To summarize — every findAndModify command generates two records in the oplog — a “u” entry, containing the update, and an “n” update, containing an entire copy of the document being updated. Could this be it? The smoking gun to our oplog problem? To test, we simply updated our connection string to disable retryableWrites (after all, we already had retry logic built into our own codebase). Here’s what happened:

That change took us from ~36 hours to around 10 days of oplog. Our problem, as it were, was solved.

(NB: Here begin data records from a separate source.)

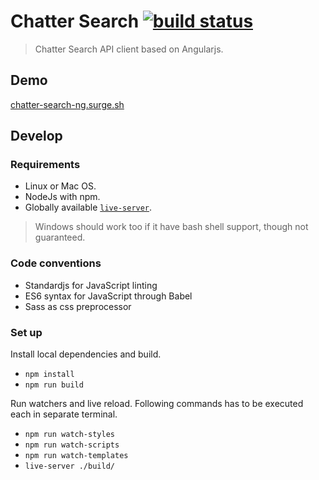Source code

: # Chatter Search [![build status](https://gitlab.com/chattersearch/chatter-search-ng/badges/master/build.svg)](https://gitlab.com/chattersearch/chatter-search-ng/commits/master)

> Chatter Search API client based on Angularjs.

## Demo

[chatter-search-ng.surge.sh](http://chatter-search-ng.surge.sh)

## Develop

### Requirements

- Linux or Mac OS.
- NodeJs with npm.
- Globally available [`live-server`][live-server].

> Windows should work too if it have bash shell support, though not guaranteed.

### Code conventions

- Standardjs for JavaScript linting
- ES6 syntax for JavaScript through Babel
- Sass as css preprocessor

### Set up

Install local dependencies and build.

- `npm install`
- `npm run build`


Run watchers and live reload.
Following commands has to be executed each in separate terminal.

- `npm run watch-styles`
- `npm run watch-scripts`
- `npm run watch-templates`
- `live-server ./build/`

[bower]: https://www.npmjs.com/package/bower
[standard]: https://www.npmjs.com/package/standard
[live-server]: https://www.npmjs.com/package/live-server

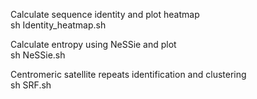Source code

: Calculate sequence identity and plot heatmap  
  sh Identity_heatmap.sh

Calculate entropy using NeSSie and plot  
  sh NeSSie.sh

Centromeric satellite repeats identification and clustering  
  sh SRF.sh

It’s a problem I imagine few users of mongoDB come across — enabling retryable writes in your connections is generally a good idea, and you would need to make extensive use of findAndModify to see the downside we did. The good news is that, in the recently released version 6.0, there’s a much better default solution to making findAndModify queries retryable, where instead of storing the documents in the oplog, they’re stored in a separate collection.

A couple of takeaways from this experience:

  • Query your oplog — You can learn a lot about your data usage patterns here in ways that aren’t easily surfaced through typical monitoring
  • Expect the unexpected — driver and server upgrades with mongoDB are generally a pretty painless process, but it’s worth walking through the release notes and critically considering the impact of new features and behaviors, even if it’s not immediately apparent how your application will be impacted.

As for me, I’m overjoyed to have a nice comfortable cushion of an oplog again, which will help guard us against ever increasing write volume.